▶ _RECORDS FOR PROCESSING_:
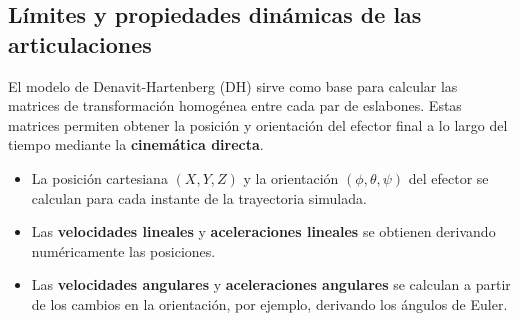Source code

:\subsection{Límites y propiedades dinámicas de las articulaciones} \label{subsec:limites_propiedades}

El modelo de Denavit-Hartenberg (DH) sirve como base para calcular las matrices de transformación homogénea entre cada par de eslabones. Estas matrices permiten obtener la posición y orientación del efector final a lo largo del tiempo mediante la \textbf{cinemática directa}.

\begin{itemize}
	\item La posición cartesiana $(X, Y, Z)$ y la orientación $(\phi, \theta, \psi)$ del efector se calculan para cada instante de la trayectoria simulada.
	\item Las \textbf{velocidades lineales} y \textbf{aceleraciones lineales} se obtienen derivando numéricamente las posiciones.
	\item Las \textbf{velocidades angulares} y \textbf{aceleraciones angulares} se calculan a partir de los cambios en la orientación, por ejemplo, derivando los ángulos de Euler.
\end{itemize}

\vspace{0.5em}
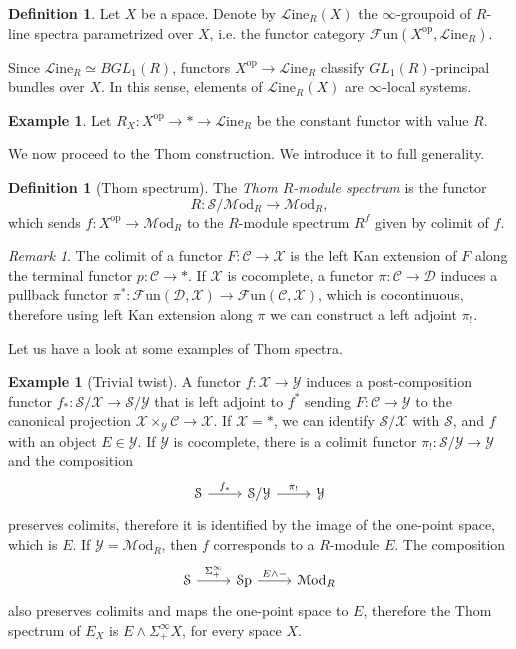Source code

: \documentclass[a4paper]{book}
\newcommand{\lC}{\mathcal{C}}
\newcommand{\lD}{\mathcal{D}}
\newcommand{\lF}{\mathcal{F}}
\newcommand{\lL}{\mathcal{L}}
\newcommand{\lM}{\mathcal{M}}
\newcommand{\lS}{\mathcal{S}}
\newcommand{\lX}{\mathcal{X}}
\newcommand{\lY}{\mathcal{Y}}
\newcommand{\op}{\mathrm{op}}
\newcommand{\Fun}{\lF\mathrm{un}} %
\newcommand{\Sp}{\lS\mathrm{p}} %
\renewcommand{\Line}{\lL\mathrm{ine}} %
\newcommand{\Mod}{\lM\mathrm{od}} %
\theoremstyle{definition}
\newtheorem{definition}[equation]{Definition}
\newtheorem{example}[equation]{Example}
\theoremstyle{remark}
\newtheorem{remark}[equation]{Remark}
\numberwithin{equation}{section}
\begin{document}
\begin{definition}
	Let $X$ be a space. Denote by $\Line_R(X)$ the $\infty$-groupoid of $R$-line spectra parametrized over $X$, i.e. the functor category $\Fun(X^{\op},\Line_R)$. 
\end{definition}
Since $\Line_R\simeq BGL_1(R)$, functors $X^{\op}\to\Line_R$ classify $GL_1(R)$-principal bundles over $X$. In this sense, elements of $\Line_R(X)$ are $\infty$-local systems. 
\begin{example}
	Let $R_X\colon X^{\op} \to*\to \Line_R$ be the constant functor with value $R$. 
\end{example}
We now proceed to the Thom construction. We introduce it to full generality. 
\begin{definition}[{Thom spectrum}] \label{def:thom}
	The \emph{Thom $R$-module spectrum} is the functor
	\[
	R \colon \lS/\Mod_R \to \Mod_R,
	\]
	which sends $f\colon X^{\op} \to \Mod_R$ to the $R$-module spectrum $R^f$ given by colimit of $f$. 
\end{definition}
\begin{remark}The colimit of a functor $F:\lC\to\lX$ is the left Kan extension of $F$ along the terminal functor $p:\lC\to*$. If $\lX$ is cocomplete, a functor $\pi:\lC\to\lD$ induces a pullback functor $\pi^*:\Fun(\lD,\lX)\to\Fun(\lC,\lX)$, which is cocontinuous, therefore using left Kan extension along $\pi$ we can construct a left adjoint $\pi_!$.  
\end{remark}
Let us have a look at some examples of Thom spectra. 
\begin{example}[Trivial twist] A functor $f:\lX\to\lY$ induces a post-composition functor $f_*:\lS/\lX\to\lS/\lY$ that is left adjoint to $f^*$ sending $F:\lC\to\lY$ to the canonical projection $\lX\times_{\lY}\lC\to\lX$. If $\lX=*$, we can identify $\lS/\lX$ with $\lS$, and $f$ with an object $E\in\lY$. If $\lY$ is cocomplete, there is a colimit functor $\pi_!:\lS/\lY\to\lY$ and the composition \begin{equation}
	\begin{tikzcd}
		\lS \arrow[r,"f_*"] & \lS/\lY \arrow[r,"\pi_!"] & \lY
	\end{tikzcd}
\end{equation}preserves colimits, therefore it is identified by the image of the one-point space, which is $E$. If $\lY=\Mod_R$, then $f$ corresponds to a $R$-module $E$. The composition \begin{equation}
	\begin{tikzcd}
		\lS \arrow[r,"\Sigma^\infty_+"] & \Sp \arrow[r,"E\wedge-"] & \Mod_R
	\end{tikzcd}
\end{equation}also preserves colimits and maps the one-point space to $E$, therefore the Thom spectrum of $E_X$ is $E\wedge\Sigma^\infty_+X$, for every space $X$. 
\end{example}
\end{document}
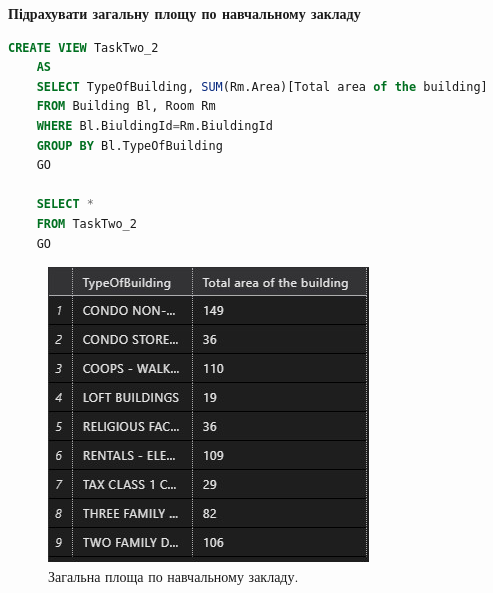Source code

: \documentclass[a4paper,12pt]{article}
\begin{document}
\newpage
	\textbf{Підрахувати загальну площу по навчальному закладу}
	\begin{lstlisting}[language=SQL]
	CREATE VIEW TaskTwo_2
	AS
	SELECT TypeOfBuilding, SUM(Rm.Area)[Total area of the building]
	FROM Building Bl, Room Rm
	WHERE Bl.BiuldingId=Rm.BiuldingId
	GROUP BY Bl.TypeOfBuilding
	GO
	
	SELECT *
	FROM TaskTwo_2
	GO
	\end{lstlisting}
	\begin{figure}[h!]
		\begin{minipage}[h]{1\linewidth}
			\centering
			\includegraphics[width=0.7\linewidth]{Prt sc/Figure_3.jpg}  
		\end{minipage}
		\caption{Загальна площа по навчальному закладу.}
	\end{figure}
\end{document}
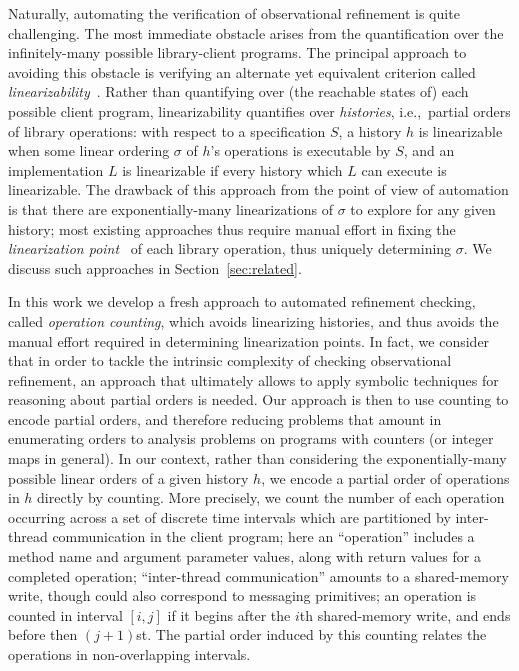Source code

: Naturally, automating the verification of observational refinement is quite
challenging. The most immediate obstacle arises from the quantification over
the infinitely-many possible library-client programs. The principal approach to
avoiding this obstacle is verifying an alternate yet equivalent criterion
called \emph{linearizability}~\citep{journals/toplas/HerlihyW90}. Rather than
quantifying over (the reachable states of) each possible client program,
linearizability quantifies over \emph{histories}, i.e.,~partial orders of
library operations: with respect to a specification $S$, a history $h$ is
linearizable when some linear ordering $\sigma$ of $h$'s operations is
executable by $S$, and an implementation $L$ is linearizable if every history
which $L$ can execute is linearizable. The drawback of this approach from the
point of view of automation is that there are exponentially-many linearizations
of $\sigma$ to explore for any given history; most existing approaches thus
require manual effort in fixing the \emph{linearization point}~\citep{
journals/toplas/HerlihyW90} of each library operation, thus uniquely
determining $\sigma$. 
We discuss such approaches in Section~\ref{sec:related}.

In this work  we develop a fresh approach to automated refinement checking, called \emph{operation counting}, which avoids linearizing histories, and thus avoids the manual effort required in determining linearization points. In fact, we consider that in order to tackle the intrinsic complexity of checking observational refinement, an approach that ultimately allows to apply symbolic techniques for reasoning about partial orders is needed. Our approach is then to use counting to encode partial orders, and therefore reducing problems that amount in enumerating orders to analysis problems on programs with counters (or integer maps in general).
%
In our context, rather than considering the exponentially-many possible linear orders of a given history $h$, we encode a partial order of operations in $h$ directly by counting. More precisely, we count the number of each operation occurring across a set of discrete time intervals which are partitioned by inter-thread communication in
the client program; here an ``operation'' includes a method name and argument
parameter values, along with return values for a completed operation;
``inter-thread communication'' amounts to a shared-memory write, though could
also correspond to messaging primitives; an operation is counted in interval
$[i,j]$ if it begins after the $i$th shared-memory write, and ends before then
$(j\!+\! 1)$st. The partial order induced by this counting relates the operations in non-overlapping intervals.

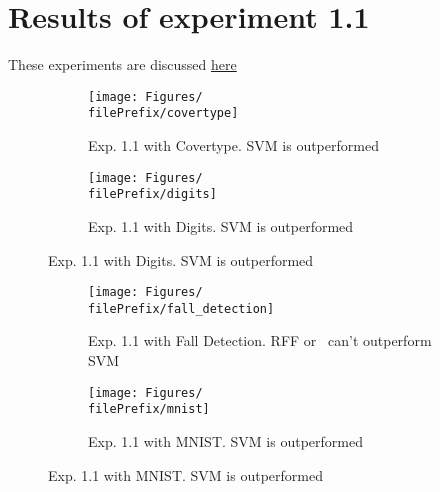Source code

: 
\newcommand{\major}{1}
\newcommand{\minor}{1}

\newcommand{\undPrefix}{\major_\minor}
\newcommand{\dotPrefix}{\major.\minor}
\newcommand{\scoPrefix}{\major-\minor}
\newcommand{\filePrefix}{\undPrefix}

\chapter{Results of experiment \dotPrefix} %


\label{Appendix\scoPrefix} %

These experiments are discussed \hyperref[disc:h1]{here}


\begin{figure}[ht]
  \centering
  \begin{subfigure}[t]{0.5\linewidth}
    \centering\captionsetup{width=.8\linewidth}\texttt{[image: Figures/\\filePrefix/covertype]}
    \caption{Exp. 1.1 with Covertype. SVM is outperformed}
    \label{fig:\undPrefix_covertype}
  \end{subfigure}%
  \begin{subfigure}[t]{0.5\linewidth}
    \centering\captionsetup{width=.8\linewidth}\texttt{[image: Figures/\\filePrefix/digits]}
    \caption{Exp. 1.1 with Digits. SVM is outperformed}
    \label{fig:\undPrefix_digits}
  \end{subfigure}
\end{figure}


\begin{figure}[ht]
  \centering
  \begin{subfigure}[t]{0.5\linewidth}
    \centering\captionsetup{width=.8\linewidth}\texttt{[image: Figures/\\filePrefix/fall\_detection]}
    \caption{Exp. 1.1 with Fall Detection. RFF or \Nys\ can't outperform SVM}
    \label{fig:\undPrefix_fall_detection}
  \end{subfigure}%
  \begin{subfigure}[t]{0.5\linewidth}
    \centering\captionsetup{width=.8\linewidth}\texttt{[image: Figures/\\filePrefix/mnist]}
    \caption{Exp. 1.1 with MNIST. SVM is outperformed}
    \label{fig:\undPrefix_mnist}
  \end{subfigure}
\end{figure}


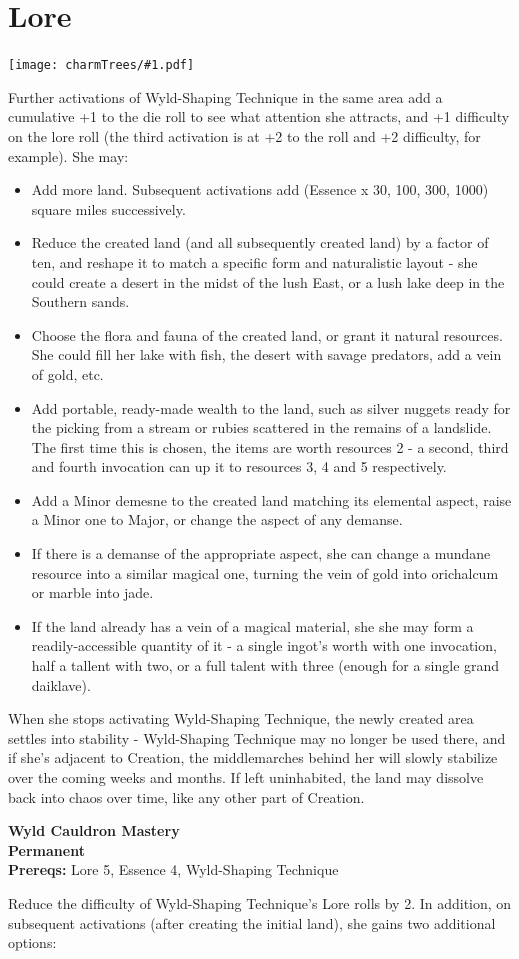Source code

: \documentclass[oneside]{book}
\newcommand{\permanentCharm}[2]{
  \parbox{\linewidth}{
    \par \textbf{\color{MidnightBlue}#1} \\
    \textbf {Permanent} \\
    \textbf {Prereqs:} #2
  }
  \par
}
\newenvironment{Ability}[1]{%
  \section{#1}%
  \vspace{-0.25in}\texttt{[image: charmTrees/\#1.pdf]}%
  \begin{multicols}{2}
}
{
  \end{multicols}
}
\begin{document}
\begin{Ability}{Lore}
  Further activations of Wyld-Shaping Technique in the same area add a cumulative +1 to the die roll to see what attention she attracts, and +1 difficulty on the lore roll (the third activation is at +2 to the roll and +2 difficulty, for example). She may:

  \begin{itemize}
    \item Add more land. Subsequent activations add (Essence x 30, 100, 300, 1000) square miles successively.
    \item Reduce the created land (and all subsequently created land) by a factor of ten, and reshape it to match a specific form and naturalistic layout - she could create a desert in the midst of the lush East, or a lush lake deep in the Southern sands.
    \item Choose the flora and fauna of the created land, or grant it natural resources. She could fill her lake with fish, the desert with savage predators, add a vein of gold, etc.
    \item Add portable, ready-made wealth to the land, such as silver nuggets ready for the picking from a stream or rubies scattered in the remains of a landslide. The first time this is chosen, the items are worth resources 2 - a second, third and fourth invocation can up it to resources 3, 4 and 5 respectively.
    \item Add a Minor demesne to the created land matching its elemental aspect, raise a Minor one to Major, or change the aspect of any demanse.
    \item If there is a demanse of the appropriate aspect, she can change a mundane resource into a similar magical one, turning the vein of gold into orichalcum or marble into jade.
    \item If the land already has a vein of a magical material, she she may form a readily-accessible quantity of it - a single ingot's worth with one invocation, half a tallent with two, or a full talent with three (enough for a single grand daiklave).
  \end{itemize}

  When she stops activating Wyld-Shaping Technique, the newly created area settles into stability - Wyld-Shaping Technique may no longer be used there, and if she's adjacent to Creation, the middlemarches behind her will slowly stabilize over the coming weeks and months. If left uninhabited, the land may dissolve back into chaos over time, like any other part of Creation.

  \permanentCharm{Wyld Cauldron Mastery}
  {Lore 5, Essence 4, Wyld-Shaping Technique}
  Reduce the difficulty of Wyld-Shaping Technique's Lore rolls by 2. In addition, on subsequent activations (after creating the initial land), she gains two additional options:


\end{Ability}
\end{document}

▶ _WORK REQUIRED_: Using the data above, repeat exactly the lines that begin at the line with "linearizable when some" and end at the line with "determining $\sigma$.", both ends included.

▶ _RESULT_:
linearizable when some linear ordering $\sigma$ of $h$'s operations is
executable by $S$, and an implementation $L$ is linearizable if every history
which $L$ can execute is linearizable. The drawback of this approach from the
point of view of automation is that there are exponentially-many linearizations
of $\sigma$ to explore for any given history; most existing approaches thus
require manual effort in fixing the \emph{linearization point}~\citep{
journals/toplas/HerlihyW90} of each library operation, thus uniquely
determining $\sigma$. 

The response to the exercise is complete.